WHAT IS BEING ASKED:
What is needed is an exact copy of the records below, with the pictures left out.

DATASET CONTENT:
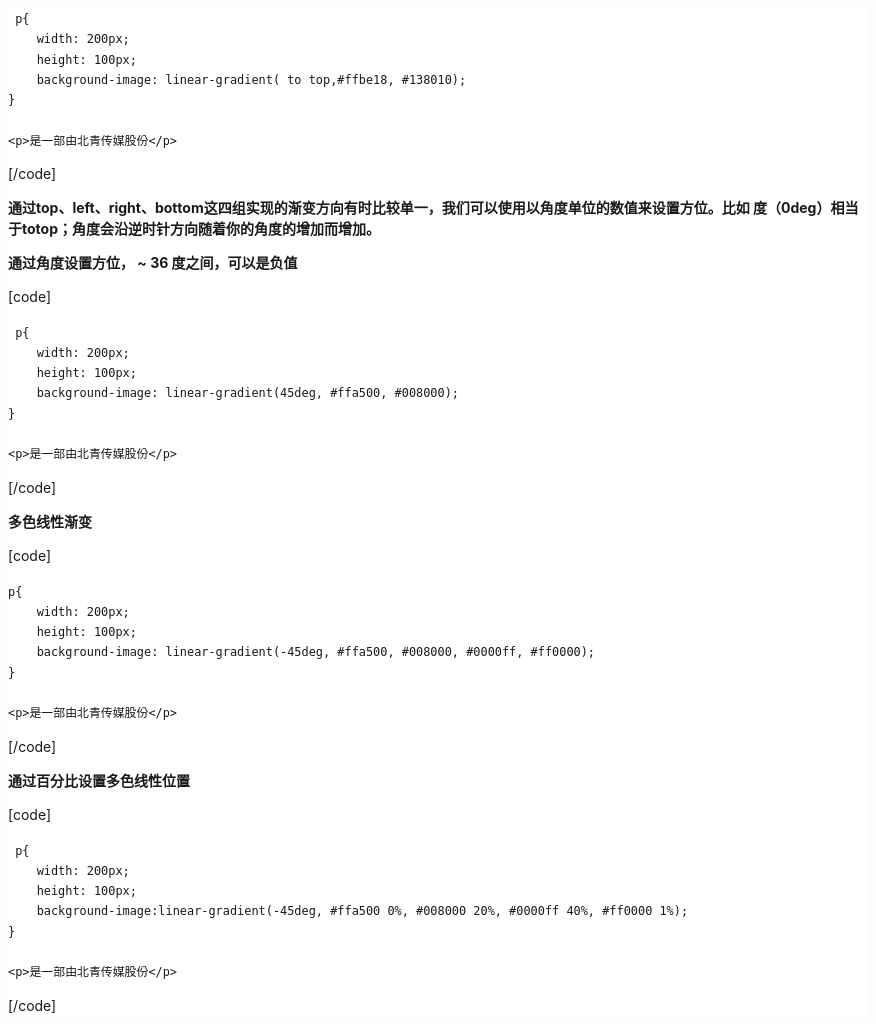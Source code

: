      p{
        width: 200px;
        height: 100px;
        background-image: linear-gradient( to top,#ffbe18, #138010);
    }
    
    <p>是一部由北青传媒股份</p>
[/code]



**通过top、left、right、bottom这四组实现的渐变方向有时比较单一，我们可以使用以角度单位的数值来设置方位。比如
度（0deg）相当于totop；角度会沿逆时针方向随着你的角度的增加而增加。**

**通过角度设置方位， ~ 36 度之间，可以是负值**

[code]

     p{
        width: 200px;
        height: 100px;
        background-image: linear-gradient(45deg, #ffa500, #008000);
    }
    
    <p>是一部由北青传媒股份</p>
[/code]



**多色线性渐变**



[code]

    p{
        width: 200px;
        height: 100px;
        background-image: linear-gradient(-45deg, #ffa500, #008000, #0000ff, #ff0000);
    }
    
    <p>是一部由北青传媒股份</p>
[/code]





**通过百分比设置多色线性位置**

[code]

     p{
        width: 200px;
        height: 100px;
        background-image:linear-gradient(-45deg, #ffa500 0%, #008000 20%, #0000ff 40%, #ff0000 1%);
    }
    
    <p>是一部由北青传媒股份</p>
[/code]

SOLUTION FOR THIS TASK:
Source code

:      p{
        width: 200px;
        height: 100px;
        background-image: linear-gradient( to top,#ffbe18, #138010);
    }
    
    <p>是一部由北青传媒股份</p>
[/code]



**通过top、left、right、bottom这四组实现的渐变方向有时比较单一，我们可以使用以角度单位的数值来设置方位。比如
度（0deg）相当于totop；角度会沿逆时针方向随着你的角度的增加而增加。**

**通过角度设置方位， ~ 36 度之间，可以是负值**

[code]

     p{
        width: 200px;
        height: 100px;
        background-image: linear-gradient(45deg, #ffa500, #008000);
    }
    
    <p>是一部由北青传媒股份</p>
[/code]



**多色线性渐变**



[code]

    p{
        width: 200px;
        height: 100px;
        background-image: linear-gradient(-45deg, #ffa500, #008000, #0000ff, #ff0000);
    }
    
    <p>是一部由北青传媒股份</p>
[/code]





**通过百分比设置多色线性位置**

[code]

     p{
        width: 200px;
        height: 100px;
        background-image:linear-gradient(-45deg, #ffa500 0%, #008000 20%, #0000ff 40%, #ff0000 1%);
    }
    
    <p>是一部由北青传媒股份</p>
[/code]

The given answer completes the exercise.